===== Material for this exercise

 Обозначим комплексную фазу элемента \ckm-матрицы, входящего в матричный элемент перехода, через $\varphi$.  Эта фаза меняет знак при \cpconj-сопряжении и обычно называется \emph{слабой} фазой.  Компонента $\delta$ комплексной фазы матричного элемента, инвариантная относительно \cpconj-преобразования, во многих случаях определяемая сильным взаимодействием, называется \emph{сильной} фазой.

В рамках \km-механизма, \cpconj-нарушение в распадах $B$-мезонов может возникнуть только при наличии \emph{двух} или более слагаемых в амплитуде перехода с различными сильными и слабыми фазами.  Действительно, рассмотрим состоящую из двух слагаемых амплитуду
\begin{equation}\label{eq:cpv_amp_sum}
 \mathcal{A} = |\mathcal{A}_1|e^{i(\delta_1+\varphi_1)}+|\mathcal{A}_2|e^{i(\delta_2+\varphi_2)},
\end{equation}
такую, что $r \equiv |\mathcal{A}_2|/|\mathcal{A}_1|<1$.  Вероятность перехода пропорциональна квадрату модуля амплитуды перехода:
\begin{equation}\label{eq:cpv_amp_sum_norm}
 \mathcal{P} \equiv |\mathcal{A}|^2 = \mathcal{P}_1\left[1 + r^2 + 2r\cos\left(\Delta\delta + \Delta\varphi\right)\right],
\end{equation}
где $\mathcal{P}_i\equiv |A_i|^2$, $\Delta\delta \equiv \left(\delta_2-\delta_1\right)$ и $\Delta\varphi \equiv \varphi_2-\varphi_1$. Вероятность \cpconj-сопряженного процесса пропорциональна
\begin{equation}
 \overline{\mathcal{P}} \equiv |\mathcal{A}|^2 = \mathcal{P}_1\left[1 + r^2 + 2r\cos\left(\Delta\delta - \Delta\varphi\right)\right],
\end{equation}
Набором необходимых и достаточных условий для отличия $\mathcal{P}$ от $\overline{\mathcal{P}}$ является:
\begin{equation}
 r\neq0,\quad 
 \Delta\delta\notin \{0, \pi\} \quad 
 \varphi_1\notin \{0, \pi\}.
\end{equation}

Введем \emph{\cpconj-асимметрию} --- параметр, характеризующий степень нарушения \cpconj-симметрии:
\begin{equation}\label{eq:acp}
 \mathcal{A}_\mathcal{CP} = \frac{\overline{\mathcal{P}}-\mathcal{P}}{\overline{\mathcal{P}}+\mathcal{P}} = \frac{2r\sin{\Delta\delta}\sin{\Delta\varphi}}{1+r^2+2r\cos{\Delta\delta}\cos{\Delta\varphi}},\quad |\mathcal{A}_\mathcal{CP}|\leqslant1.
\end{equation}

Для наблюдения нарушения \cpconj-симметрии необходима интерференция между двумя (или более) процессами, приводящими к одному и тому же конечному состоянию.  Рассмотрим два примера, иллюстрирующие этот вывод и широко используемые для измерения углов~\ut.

==========
===== Material for this exercise

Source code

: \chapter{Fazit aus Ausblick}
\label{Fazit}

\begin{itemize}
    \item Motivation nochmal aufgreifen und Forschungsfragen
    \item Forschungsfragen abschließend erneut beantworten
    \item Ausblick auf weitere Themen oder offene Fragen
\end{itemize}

==========
===== Material for this exercise

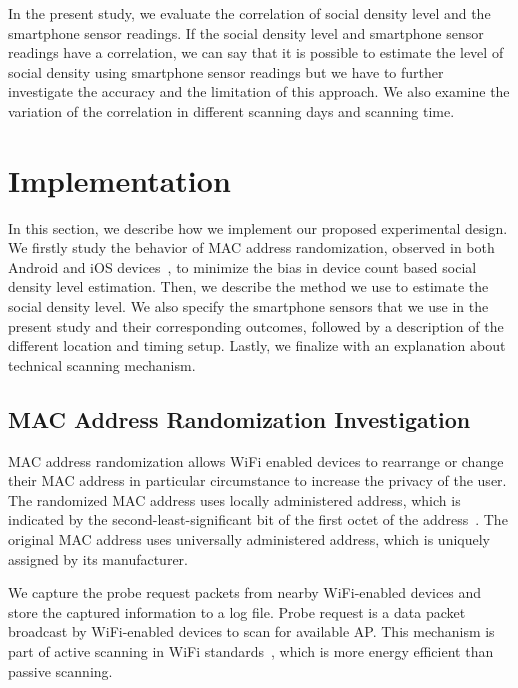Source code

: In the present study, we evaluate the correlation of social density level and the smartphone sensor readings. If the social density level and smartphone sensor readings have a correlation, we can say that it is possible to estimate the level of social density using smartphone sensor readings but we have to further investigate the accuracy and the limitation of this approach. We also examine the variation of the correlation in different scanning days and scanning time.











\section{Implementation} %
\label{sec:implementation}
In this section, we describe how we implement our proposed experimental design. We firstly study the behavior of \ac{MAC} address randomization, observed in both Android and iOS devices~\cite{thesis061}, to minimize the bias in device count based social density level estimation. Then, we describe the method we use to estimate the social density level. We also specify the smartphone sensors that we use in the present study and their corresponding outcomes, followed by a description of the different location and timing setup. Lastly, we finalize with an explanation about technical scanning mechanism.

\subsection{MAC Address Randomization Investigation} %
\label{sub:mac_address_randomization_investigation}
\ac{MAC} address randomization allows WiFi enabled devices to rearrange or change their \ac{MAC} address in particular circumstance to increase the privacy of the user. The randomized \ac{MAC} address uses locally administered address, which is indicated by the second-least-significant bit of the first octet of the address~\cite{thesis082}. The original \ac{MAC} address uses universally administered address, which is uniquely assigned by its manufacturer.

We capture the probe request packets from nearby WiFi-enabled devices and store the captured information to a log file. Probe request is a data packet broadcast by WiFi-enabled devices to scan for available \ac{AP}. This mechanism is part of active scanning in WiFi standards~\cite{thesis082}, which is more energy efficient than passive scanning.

==========

§ **Problem description**:
If a line above contains the word "begin", list it.

§ **Reply to the task**:
\begin{equation}\label{eq:cpv_amp_sum}
\begin{equation}\label{eq:cpv_amp_sum_norm}
\begin{equation}
\begin{equation}
\begin{equation}\label{eq:acp}
\begin{itemize}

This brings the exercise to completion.